6.824 2013 Lecture 7: Spanner

Spanner: Google's Globally-Distributed Datase
Corbett et al, OSDI 2012

why this paper?
  modern, high performance, driven by real-world needs
  sophisticated use of paxos
  tackles consistency + performance (will be a big theme)
  Lab 4 a (hugely) simplified version of Spanner

what are the big ideas?
  shard management w/ paxos replication
  high performance despite synchronous WAN replication
  fast reads by asking only the nearest replica
  consistency despite sharding (this is the real focus)
  clever use of time for consistency
  distributed transactions

this is a dense paper!
  i've tried to boil down some of the ideas to simpler form

idea: sharding
  we've seen this before in FDS
  the real problem is managing configuration changes
  Spanner has a more convincing design for this than FDS

simplified sharding outline (lab 4):
  replica groups, paxos-replicated
    paxos log in each replica group
  master, paxos-replicated
    assigns shards to groups
    numbered configurations
  if master moves a shard, groups eventually see new config
  "start handoff Num=7" op in both groups' paxos logs
    though perhaps not at the same time
  dst can't finish handoff until it has copies of shard data at majority
    and can't wait long for possibly-dead minority
    minority must catch up, so perhaps put shard data in paxos log (!)
  "end handoff Num=7" op in both groups' logs

Q: what if a Put is concurrent w/ handoff?
   client sees new config, sends Put to new group before handoff starts?
   client has stale view and sends it to old group after handoff?
   arrives at either during handoff?

Q: what if a failure during handoff?
   e.g. old group thinks shard is handed off
        but new group fails before it thinks so

Q: can *two* groups think they are serving a shard?

Q: could old group still serve shard if can't hear master?

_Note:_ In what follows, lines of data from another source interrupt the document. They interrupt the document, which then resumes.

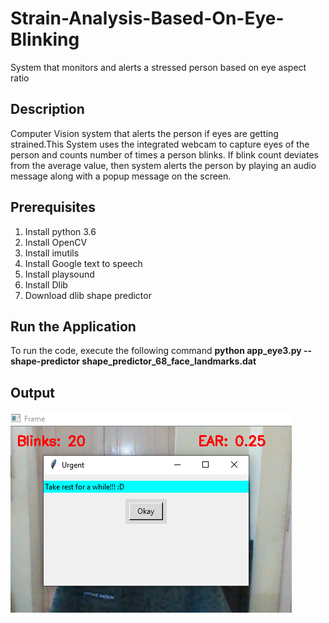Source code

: # Strain-Analysis-Based-On-Eye-Blinking
System that monitors and alerts a stressed person based on eye aspect ratio
## Description
Computer Vision system that alerts the person if eyes are getting strained.This System uses the integrated webcam to capture eyes of the person and counts number of times a person blinks. If blink count deviates from the average value, then system alerts the person by playing an audio message along with a popup message on the screen.
## Prerequisites
1. Install python 3.6
2. Install OpenCV 
3. Install imutils
4. Install Google text to speech 
5. Install playsound
6. Install Dlib
7. Download dlib shape predictor
## Run the Application
To run the code, execute the following command
<b> python app_eye3.py --shape-predictor shape_predictor_68_face_landmarks.dat </b>
## Output
![](https://github.com/Meghana-U/Strain-Analysis-Based-On-Eye-Blinking/blob/main/output.PNG)
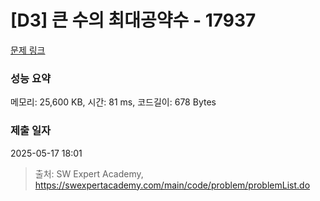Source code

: # [D3] 큰 수의 최대공약수 - 17937 

[문제 링크](https://swexpertacademy.com/main/code/problem/problemDetail.do?contestProbId=AYmRI_8ajv8DFARi) 

### 성능 요약

메모리: 25,600 KB, 시간: 81 ms, 코드길이: 678 Bytes

### 제출 일자

2025-05-17 18:01



> 출처: SW Expert Academy, https://swexpertacademy.com/main/code/problem/problemList.do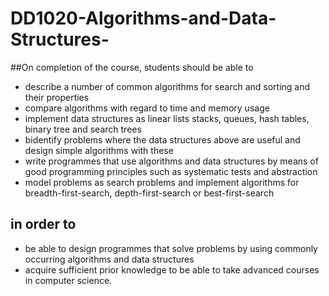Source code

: # DD1020-Algorithms-and-Data-Structures-

##On completion of the course, students should be able to

- describe a number of common algorithms for search and sorting and their properties
- compare algorithms with regard to time and memory usage
- implement data structures as linear lists stacks, queues, hash tables, binary tree and search trees
- bidentify problems where the data structures above are useful and design simple algorithms with these
- write programmes that use algorithms and data structures by means of good programming principles such as systematic tests and abstraction
- model problems as search problems and implement algorithms for breadth-first-search, depth-first-search or best-first-search
 
## in order to

- be able to design programmes that solve problems by using commonly occurring algorithms and data structures
- acquire sufficient prior knowledge to be able to take advanced courses in computer science.

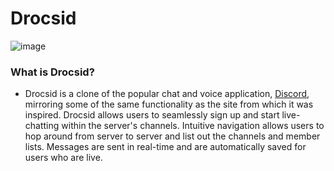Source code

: # Drocsid

![image](https://i.imgur.com/H6O5fsR.png)

### [](https://github.com/matt2yu/Drocsid/blob/main/README.md#what-is-drocsid?)What is Drocsid?

-   Drocsid is a clone of the popular chat and voice application, [Discord](http://discord.com/), mirroring some of the same functionality as the site from which it was inspired. Drocsid allows users to seamlessly sign up and start live-chatting within the server's channels. Intuitive navigation allows users to hop around from server to server and list out the channels and member lists. Messages are sent in real-time and are automatically saved for users who are live.
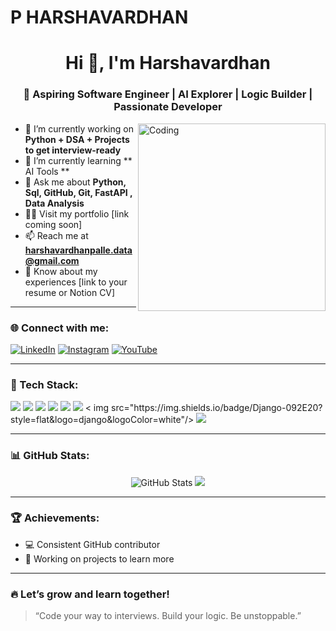 # P HARSHAVARDHAN
<h1 align="center">Hi 👋, I'm Harshavardhan </h1>
<h3 align="center">🚀 Aspiring Software Engineer | AI Explorer | Logic Builder | Passionate Developer</h3>

<img align="right" alt="Coding" width="300" src="https://cdn.dribbble.com/users/1162077/screenshots/3848914/media/7ed7d5ca074b48b328150e5a231e8b2f.gif">

- 🔭 I’m currently working on **Python + DSA + Projects to get interview-ready**
- 🌱 I’m currently learning ** AI Tools **
- 💬 Ask me about **Python, Sql, GitHub, Git, FastAPI , Data Analysis**
- 👨‍💻 Visit my portfolio [link coming soon]
- 📫 Reach me at **harshavardhanpalle.data@gmail.com**
- 📄 Know about my experiences [link to your resume or Notion CV]

---

### 🌐 Connect with me:
[![LinkedIn](https://img.shields.io/badge/-LinkedIn-blue?style=flat-square&logo=Linkedin&logoColor=white&link=https://linkedin.com/in/yourprofile)](https://linkedin.com/in/yourprofile)
[![Instagram](https://img.shields.io/badge/-Instagram-E4405F?style=flat-square&logo=Instagram&logoColor=white)](https://instagram.com/yourprofile)
[![YouTube](https://img.shields.io/badge/-YouTube-FF0000?style=flat-square&logo=YouTube&logoColor=white)](https://youtube.com/yourchannel)

---

### 🧰 Tech Stack:
<p align="left">
  <img src="https://img.shields.io/badge/Python-3776AB?style=flat&logo=python&logoColor=white"/>
  <img src="https://img.shields.io/badge/JavaScript-F7DF1E?style=flat&logo=javascript&logoColor=black"/>
  <img src="https://img.shields.io/badge/HTML5-E34F26?style=flat&logo=html5&logoColor=white"/>
  <img src="https://img.shields.io/badge/CSS3-1572B6?style=flat&logo=css3&logoColor=white"/>
  <img src="https://img.shields.io/badge/Git-F05032?style=flat&logo=git&logoColor=white"/>
  <img src="https://img.shields.io/badge/GitHub-181717?style=flat&logo=github&logoColor=white"/>
  <!-- img src="https://img.shields.io</badge/Django-092E20?style=flat&logo=django&logoColor=white"/>  -->
  < img src="https://img.shields.io/badge/Django-092E20?style=flat&logo=django&logoColor=white"/>
  <img src="https://img.shields.io/badge/FastAPI-009688?style=flat&logo=fastapi&logoColor=white"/>
</p>

---

### 📊 GitHub Stats:
<p align="center">
  <img src="https://github-readme-stats.vercel.app/api?username=HarshaPalle&show_icons=true&theme=radical" alt="GitHub Stats" />
  <img src="https://github-readme-stats.vercel.app/api/top-langs/?username=HarshaPalle&layout=compact&theme=radical" />
</p>

---

### 🏆 Achievements:
- 💻 Consistent GitHub contributor
- 🚀 Working on projects to learn more

---

### 🔥 Let’s grow and learn together!
> “Code your way to interviews. Build your logic. Be unstoppable.”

idea: wide-area synchronous replication
  goal: survive single-site disasters
  goal: replica near customers
  goal: don't lose any updates

considered impractical until a few years ago
  paxos too expensive, so maybe primary/backup?
  if primary waits for ACK from backup
    50ms network will limit throughput and cause palpable delay
    esp if app has to do multiple reads at 50ms each
  if primary does not wait, it will reply to client before durable
  danger of split brain; can't make network reliable

what's changed?
  other site may be only 5 ms away -- San Francisco / Los Angeles
  faster/cheaper WAN
  apps written to tolerate delays
    may make many slow read requests
    but issue them in parallel
    maybe time out quickly and try elsewhere, or redundant gets
  huge # of concurrent clients lets you get hi thruput despite high delay
    run their requests in parallel
  people appreciate paxos more and have streamlined variants
    fewer msgs
      page 9 of paxos paper: 1 round per op w/ leader + bulk preprepare
      paper's scheme a little more involved b/c they must ensure
        there's at most one leader
    read at any replica

actual performance?
  Table 3
    pretend just measuring paxos for writes, read at any replica for reads
    latency
      why doesn't write latency go up w/ more replicas?
      why does std dev of latency go down w/ more replicas?
      r/o a *lot* faster since not a paxos agreement + use closest replica
    throughput
      why does read throughput go up w/ # replicas?
      why doesn't write throughput go up?
      does write thruput seem to be going down?
    what can we conclude from Table 3?
      is the system fast? slow?
    how fast do your paxoses run?
      mine takes 10 ms per agreement
      with purely local communication and no disk
      Spanner paxos might wait for disk write
  Figure 5
    npaxos=5, all leaders in same zone
    why does killing a non-leader in each group have no effect?
    for killing all the leaders ("leader-hard")
      why flat for a few seconds?
      what causes it to start going up?
      why does it take 5 to 10 seconds to recover?
      why is slope *higher* until it rejoins?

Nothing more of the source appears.